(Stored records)
───
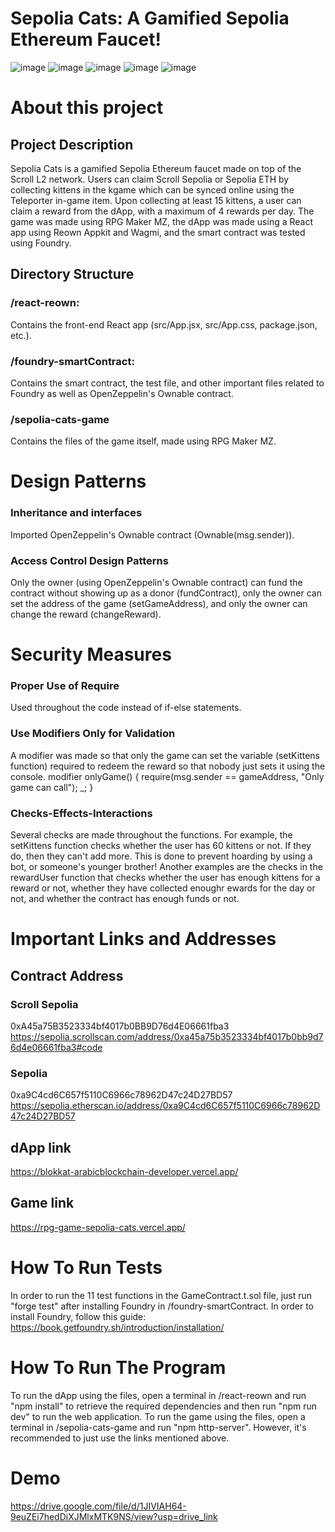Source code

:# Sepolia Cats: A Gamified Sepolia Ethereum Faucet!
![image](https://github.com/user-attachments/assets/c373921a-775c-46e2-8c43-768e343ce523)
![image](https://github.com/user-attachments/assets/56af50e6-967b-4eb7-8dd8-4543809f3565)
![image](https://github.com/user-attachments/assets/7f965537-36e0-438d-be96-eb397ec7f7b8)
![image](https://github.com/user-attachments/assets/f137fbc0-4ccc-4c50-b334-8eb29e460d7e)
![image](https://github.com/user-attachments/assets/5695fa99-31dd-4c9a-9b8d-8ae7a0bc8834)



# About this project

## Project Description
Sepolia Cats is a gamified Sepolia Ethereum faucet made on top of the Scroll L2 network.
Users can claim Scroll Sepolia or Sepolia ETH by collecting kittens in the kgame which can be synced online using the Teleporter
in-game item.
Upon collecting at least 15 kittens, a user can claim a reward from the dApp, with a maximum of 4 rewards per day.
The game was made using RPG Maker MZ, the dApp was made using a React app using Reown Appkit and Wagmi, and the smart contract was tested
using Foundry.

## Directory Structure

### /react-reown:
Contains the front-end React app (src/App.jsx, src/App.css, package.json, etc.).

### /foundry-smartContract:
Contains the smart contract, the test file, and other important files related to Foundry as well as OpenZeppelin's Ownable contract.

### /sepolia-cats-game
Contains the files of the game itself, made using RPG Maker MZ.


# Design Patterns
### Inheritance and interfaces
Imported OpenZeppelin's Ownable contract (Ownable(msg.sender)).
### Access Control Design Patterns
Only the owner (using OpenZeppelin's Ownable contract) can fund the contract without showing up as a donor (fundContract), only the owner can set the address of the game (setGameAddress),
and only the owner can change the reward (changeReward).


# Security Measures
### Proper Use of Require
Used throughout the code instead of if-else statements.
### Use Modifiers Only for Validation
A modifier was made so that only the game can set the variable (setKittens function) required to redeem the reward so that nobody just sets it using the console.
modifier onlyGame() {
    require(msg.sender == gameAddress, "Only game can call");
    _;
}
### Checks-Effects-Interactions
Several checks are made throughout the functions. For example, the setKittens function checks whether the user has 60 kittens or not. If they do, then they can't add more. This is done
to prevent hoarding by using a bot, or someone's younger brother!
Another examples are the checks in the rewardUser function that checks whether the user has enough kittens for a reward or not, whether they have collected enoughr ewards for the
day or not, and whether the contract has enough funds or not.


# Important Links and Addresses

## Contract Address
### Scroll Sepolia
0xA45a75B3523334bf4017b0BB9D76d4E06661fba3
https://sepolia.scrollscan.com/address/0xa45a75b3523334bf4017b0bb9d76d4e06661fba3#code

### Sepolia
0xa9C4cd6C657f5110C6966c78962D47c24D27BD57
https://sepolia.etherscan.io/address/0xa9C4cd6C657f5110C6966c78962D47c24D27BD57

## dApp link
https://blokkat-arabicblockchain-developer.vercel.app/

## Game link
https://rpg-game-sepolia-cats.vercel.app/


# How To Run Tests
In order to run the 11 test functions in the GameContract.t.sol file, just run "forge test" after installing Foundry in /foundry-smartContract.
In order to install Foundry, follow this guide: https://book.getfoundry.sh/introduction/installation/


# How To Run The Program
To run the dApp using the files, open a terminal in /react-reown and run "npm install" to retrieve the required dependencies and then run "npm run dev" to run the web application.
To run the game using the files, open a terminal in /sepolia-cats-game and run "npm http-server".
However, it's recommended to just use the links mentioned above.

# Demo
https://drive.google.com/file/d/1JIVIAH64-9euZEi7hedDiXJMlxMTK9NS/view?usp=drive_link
───
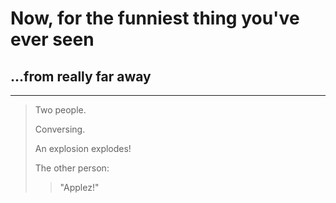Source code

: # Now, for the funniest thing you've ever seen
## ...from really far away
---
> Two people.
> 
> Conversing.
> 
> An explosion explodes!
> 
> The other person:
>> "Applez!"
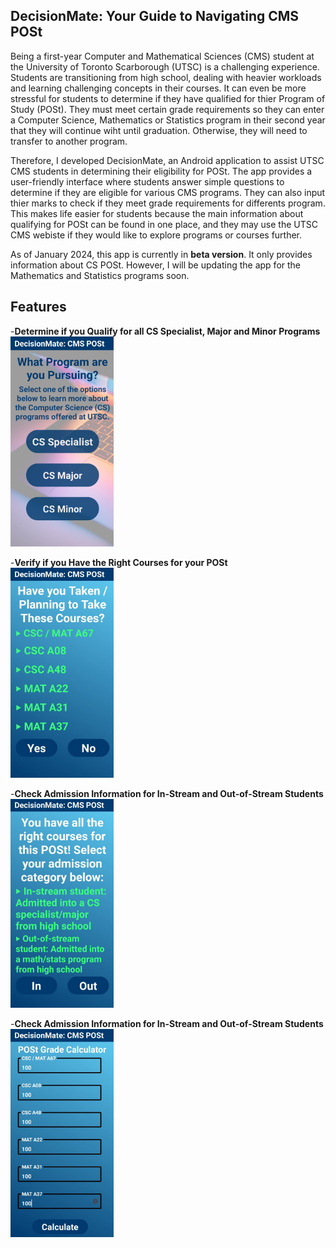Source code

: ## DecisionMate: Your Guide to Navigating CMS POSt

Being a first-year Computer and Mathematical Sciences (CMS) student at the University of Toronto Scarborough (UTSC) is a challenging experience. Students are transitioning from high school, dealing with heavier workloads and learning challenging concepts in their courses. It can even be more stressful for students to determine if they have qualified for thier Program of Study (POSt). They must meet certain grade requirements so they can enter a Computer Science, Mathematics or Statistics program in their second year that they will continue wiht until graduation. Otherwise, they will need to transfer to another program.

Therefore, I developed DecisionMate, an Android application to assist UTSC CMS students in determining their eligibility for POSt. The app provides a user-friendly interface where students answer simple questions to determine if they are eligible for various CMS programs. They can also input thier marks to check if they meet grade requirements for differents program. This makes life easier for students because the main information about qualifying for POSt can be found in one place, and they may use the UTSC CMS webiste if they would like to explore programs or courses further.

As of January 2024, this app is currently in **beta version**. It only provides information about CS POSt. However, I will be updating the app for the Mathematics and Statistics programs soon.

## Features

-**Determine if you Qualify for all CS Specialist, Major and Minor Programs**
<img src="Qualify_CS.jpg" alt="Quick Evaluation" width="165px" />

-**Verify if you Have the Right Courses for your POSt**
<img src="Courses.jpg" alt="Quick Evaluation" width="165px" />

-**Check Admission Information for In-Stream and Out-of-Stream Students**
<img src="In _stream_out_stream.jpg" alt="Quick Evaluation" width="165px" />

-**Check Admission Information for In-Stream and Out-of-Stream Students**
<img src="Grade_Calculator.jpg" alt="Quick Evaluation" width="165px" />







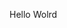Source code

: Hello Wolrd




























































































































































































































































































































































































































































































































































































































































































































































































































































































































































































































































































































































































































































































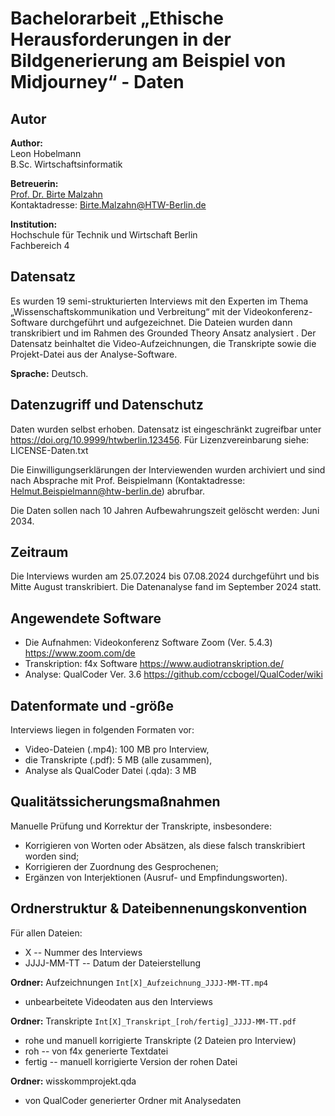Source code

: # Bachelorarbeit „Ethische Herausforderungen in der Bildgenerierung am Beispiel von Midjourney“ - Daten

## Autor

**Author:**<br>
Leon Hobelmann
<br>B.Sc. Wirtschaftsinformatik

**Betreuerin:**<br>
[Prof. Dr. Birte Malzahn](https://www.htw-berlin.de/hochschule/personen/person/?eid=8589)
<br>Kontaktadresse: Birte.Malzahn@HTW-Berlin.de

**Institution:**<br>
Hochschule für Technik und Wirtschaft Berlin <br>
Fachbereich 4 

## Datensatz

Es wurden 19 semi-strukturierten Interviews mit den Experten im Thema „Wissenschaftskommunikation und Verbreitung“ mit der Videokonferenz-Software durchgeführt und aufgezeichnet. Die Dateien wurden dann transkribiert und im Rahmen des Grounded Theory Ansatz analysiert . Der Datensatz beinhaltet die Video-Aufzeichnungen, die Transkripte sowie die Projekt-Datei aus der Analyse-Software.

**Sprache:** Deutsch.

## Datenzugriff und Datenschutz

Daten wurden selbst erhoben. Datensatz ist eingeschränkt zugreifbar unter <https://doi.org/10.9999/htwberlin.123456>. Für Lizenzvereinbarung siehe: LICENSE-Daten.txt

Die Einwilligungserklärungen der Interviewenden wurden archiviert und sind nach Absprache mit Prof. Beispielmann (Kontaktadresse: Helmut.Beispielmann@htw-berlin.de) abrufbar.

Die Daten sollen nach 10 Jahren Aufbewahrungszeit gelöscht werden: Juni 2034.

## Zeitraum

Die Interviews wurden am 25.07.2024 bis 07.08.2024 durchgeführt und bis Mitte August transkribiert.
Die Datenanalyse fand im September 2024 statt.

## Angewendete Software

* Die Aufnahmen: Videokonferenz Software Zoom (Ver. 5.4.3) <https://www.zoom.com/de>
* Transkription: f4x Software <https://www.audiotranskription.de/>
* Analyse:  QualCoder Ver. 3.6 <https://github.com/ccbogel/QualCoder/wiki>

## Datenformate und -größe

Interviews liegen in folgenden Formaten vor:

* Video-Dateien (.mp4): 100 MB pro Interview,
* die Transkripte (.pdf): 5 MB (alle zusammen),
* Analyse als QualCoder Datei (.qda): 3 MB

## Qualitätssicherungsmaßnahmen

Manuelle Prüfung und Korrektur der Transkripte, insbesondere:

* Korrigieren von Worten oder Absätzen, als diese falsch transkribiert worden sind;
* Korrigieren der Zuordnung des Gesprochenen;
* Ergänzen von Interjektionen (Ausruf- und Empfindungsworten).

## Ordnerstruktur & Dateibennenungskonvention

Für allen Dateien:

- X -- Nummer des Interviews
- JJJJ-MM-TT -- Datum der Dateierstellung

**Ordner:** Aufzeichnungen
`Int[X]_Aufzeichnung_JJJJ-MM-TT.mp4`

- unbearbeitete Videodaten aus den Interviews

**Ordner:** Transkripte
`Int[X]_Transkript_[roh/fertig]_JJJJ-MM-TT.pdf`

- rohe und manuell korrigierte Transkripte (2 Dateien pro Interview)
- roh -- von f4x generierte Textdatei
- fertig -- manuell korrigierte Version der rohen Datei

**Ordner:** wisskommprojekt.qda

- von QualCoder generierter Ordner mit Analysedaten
───
[TASK STATEMENT]
The word "then" appears on some lines of the data above; count those lines and give only the total.

[OUTPUT FOR THIS EXERCISE]
2